■ **ASSIGNMENT**:
The word "development" marks the lines to copy; find all of them in the entries below.

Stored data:
▬▬▬

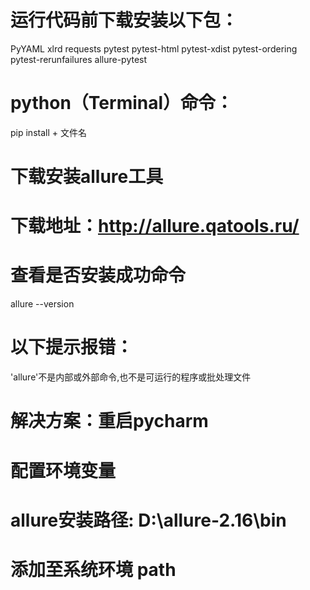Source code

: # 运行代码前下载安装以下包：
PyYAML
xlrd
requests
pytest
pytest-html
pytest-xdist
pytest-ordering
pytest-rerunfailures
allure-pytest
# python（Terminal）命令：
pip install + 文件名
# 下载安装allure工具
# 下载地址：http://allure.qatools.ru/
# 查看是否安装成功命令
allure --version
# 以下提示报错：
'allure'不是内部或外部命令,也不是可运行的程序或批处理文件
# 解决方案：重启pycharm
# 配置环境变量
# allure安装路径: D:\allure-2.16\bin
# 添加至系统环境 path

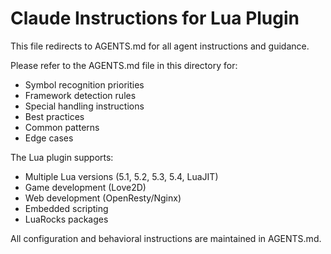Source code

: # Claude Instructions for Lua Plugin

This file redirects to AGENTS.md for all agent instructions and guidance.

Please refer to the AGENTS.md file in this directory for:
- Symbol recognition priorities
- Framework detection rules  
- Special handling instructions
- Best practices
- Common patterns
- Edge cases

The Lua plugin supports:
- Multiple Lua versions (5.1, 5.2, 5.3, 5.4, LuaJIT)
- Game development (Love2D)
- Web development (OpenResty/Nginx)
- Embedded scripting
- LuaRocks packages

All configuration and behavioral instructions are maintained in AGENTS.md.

▬▬▬

■ **RESPONSE BOX**:
- Game development (Love2D)
- Web development (OpenResty/Nginx)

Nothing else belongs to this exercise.